Поморщившись, Катасанов бросил письмо на стол. С именем Гурьева у него были связаны неприятные воспоминания. Двенадцать лет тому назад Александр Семенович приехал в Кронштадт, где Гурьев устанавливал гидравлическую машину для откачки воды из Петровского дока. Катасанов уже был известным корабельным мастером, а Семен Емельянович только молодым инженером. Правда, он побывал в Англии, куда был послан для обозрения гидравлических работ, и считался образованным человеком. У человека талантливого всегда много недругов; невзлюбил беспокойного, колючего инженера и Катасанов. Чего греха таить, — теперь Александр Семенович сознает, что главной причиной их ссор была его зависть к высокой образованности Гурьева. Корабельный мастер не верил в его работу, доказывал, что машина вовсе не нужна, что откачка воды из дока ручными помпами — дело куда более верное и спокойное.

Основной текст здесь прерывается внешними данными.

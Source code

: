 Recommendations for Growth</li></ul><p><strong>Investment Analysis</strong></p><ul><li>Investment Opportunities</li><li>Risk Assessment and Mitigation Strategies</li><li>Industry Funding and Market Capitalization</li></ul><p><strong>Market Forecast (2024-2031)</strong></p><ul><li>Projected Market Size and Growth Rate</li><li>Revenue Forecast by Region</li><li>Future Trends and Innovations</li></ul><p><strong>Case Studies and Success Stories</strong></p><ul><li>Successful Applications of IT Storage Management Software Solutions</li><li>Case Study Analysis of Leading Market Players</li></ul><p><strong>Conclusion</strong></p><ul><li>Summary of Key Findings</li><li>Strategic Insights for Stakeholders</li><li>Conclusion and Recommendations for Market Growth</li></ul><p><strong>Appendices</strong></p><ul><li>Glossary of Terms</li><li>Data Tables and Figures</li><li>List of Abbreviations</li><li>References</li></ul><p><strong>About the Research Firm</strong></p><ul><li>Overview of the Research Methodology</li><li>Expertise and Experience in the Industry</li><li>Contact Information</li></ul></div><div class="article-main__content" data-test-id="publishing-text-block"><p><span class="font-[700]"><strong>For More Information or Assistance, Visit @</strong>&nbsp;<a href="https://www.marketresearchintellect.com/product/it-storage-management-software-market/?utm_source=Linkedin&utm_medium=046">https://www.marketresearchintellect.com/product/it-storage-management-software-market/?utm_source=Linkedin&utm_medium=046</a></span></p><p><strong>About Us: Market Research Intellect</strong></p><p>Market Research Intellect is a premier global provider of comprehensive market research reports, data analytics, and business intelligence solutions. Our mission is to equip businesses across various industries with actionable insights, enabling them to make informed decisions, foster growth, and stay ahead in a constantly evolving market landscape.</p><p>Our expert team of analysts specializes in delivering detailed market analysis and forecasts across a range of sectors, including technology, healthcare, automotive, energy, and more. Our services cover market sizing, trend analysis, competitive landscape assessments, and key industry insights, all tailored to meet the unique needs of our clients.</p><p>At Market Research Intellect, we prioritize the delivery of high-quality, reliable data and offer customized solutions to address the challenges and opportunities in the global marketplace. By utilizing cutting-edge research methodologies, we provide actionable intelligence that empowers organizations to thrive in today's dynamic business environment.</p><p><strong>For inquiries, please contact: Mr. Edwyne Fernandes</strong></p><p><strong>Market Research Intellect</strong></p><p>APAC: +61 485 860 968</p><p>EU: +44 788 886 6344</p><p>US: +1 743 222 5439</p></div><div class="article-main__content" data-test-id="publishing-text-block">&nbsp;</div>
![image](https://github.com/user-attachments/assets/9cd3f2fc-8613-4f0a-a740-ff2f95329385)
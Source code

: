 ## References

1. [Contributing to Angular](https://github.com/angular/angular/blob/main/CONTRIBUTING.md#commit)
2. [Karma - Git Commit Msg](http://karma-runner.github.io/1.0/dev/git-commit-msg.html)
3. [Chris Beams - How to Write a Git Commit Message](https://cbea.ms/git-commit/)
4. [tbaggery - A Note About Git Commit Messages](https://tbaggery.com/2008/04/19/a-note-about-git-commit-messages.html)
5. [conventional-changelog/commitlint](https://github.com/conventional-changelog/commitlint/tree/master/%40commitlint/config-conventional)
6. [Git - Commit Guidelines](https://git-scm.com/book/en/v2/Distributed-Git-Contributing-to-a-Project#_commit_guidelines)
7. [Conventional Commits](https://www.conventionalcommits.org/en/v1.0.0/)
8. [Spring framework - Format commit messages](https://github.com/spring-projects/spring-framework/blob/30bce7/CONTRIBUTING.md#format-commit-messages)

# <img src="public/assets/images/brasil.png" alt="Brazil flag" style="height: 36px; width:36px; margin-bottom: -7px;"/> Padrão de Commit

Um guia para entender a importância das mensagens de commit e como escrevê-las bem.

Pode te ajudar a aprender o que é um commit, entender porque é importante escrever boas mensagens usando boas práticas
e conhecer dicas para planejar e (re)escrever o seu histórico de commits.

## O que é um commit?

Машина отлично выдержала все испытания. Семен Емельянович Гурьев получил чин капитана и был принят на флот. Хорошо еще, что он удержался там недолго. Александр Семенович до сих пор не без горечи вспоминает все те злые шутки, которые Гурьев отпускал в его адрес.
— Ваше превосходительство, — облегченно вздохнув, сказал Путихов, наблюдавший за генералом, — торопиться с этим делом не след. По слухам, профессор — человек вредный, занозистый. Тянуть его к нам на службу большой потребности нет.
— Ты так полагаешь? — спросил Катасанов, все еще думая о своем. — Признаться, профессор и мне не по нутру, я ведь Гурьева знаю давно.
— О чем же разговор, ваше превосходительство? Оставим письмо без внимания — и делу конец.
Генерал покачал головой и решительно сказал:
— Профессор по штату положен. Ежели по совести говорить, лучше Гурьева на эту должность человека не найдешь. Он и в математике знаток, и в механике, и в теории корабля. Поезжай-ка, Евлампий Тихонович, поговори с ним. Может, он еще не согласится, кто его знает… Нет, лучше я сам к нему съезжу, а ты наводи порядок в училище, чтобы не стыдно перед профессором было. Я к тебе на днях с инспекцией наведаюсь.
Титулярный советник мысленно усмехнулся. Сколько раз уж генерал грозился приехать с инспекцией… Путихов в это верил, как во второе пришествие.
2
В тесной квартире Гурьева на Стремянной улице всегда было людно. Сюда приходили за советом ученые, изобретатели, инженеры и студенты.
Встретила Катасанова жена профессора, Марья Ивановна, пожилая женщина с приятным, чуть курносым лицом и гладко зачесанными волосами. Она помогла генералу снять шинель и повела его в кабинет. Когда они проходили через столовую, три молодых человека почтительно поднялись из-за стола, и Марья Ивановна представила их генералу.
— Это мой сын Петр, — сказала она, глядя с улыбкой на высокого юношу с пытливыми серыми глазами, — студент учительской семинарии. А это его друзья по семинарии: Иван Петрович Гроздов и Михаил Михайлович Аксенов.
Оба студента робко склонились в поклоне. Катасанов из любопытства силился понять, что делает похожими друг на друга этих разных по внешности людей. Вскоре он сообразил, что сходство им придает общее для обоих выражение лица, полное той смутной тревоги и растерянности, которое он не раз замечал у людей, изнуренных нуждой и голодом. Петр выглядел совсем иначе.
— Сынок ваш, сударыня, личностью весь в Семена Емельяновича, — заметил Катасанов. — Небось, и в науках так же успевает?
— Ему-то легче учиться, господин генерал, чем его отцу. Семен Емельянович в бедности рос…
— Слышал я, что мужу вашему Екатерининскую премию за читку публичных лекций в Академии наук присудили. Надо думать, и доходы теперь у вас увеличились?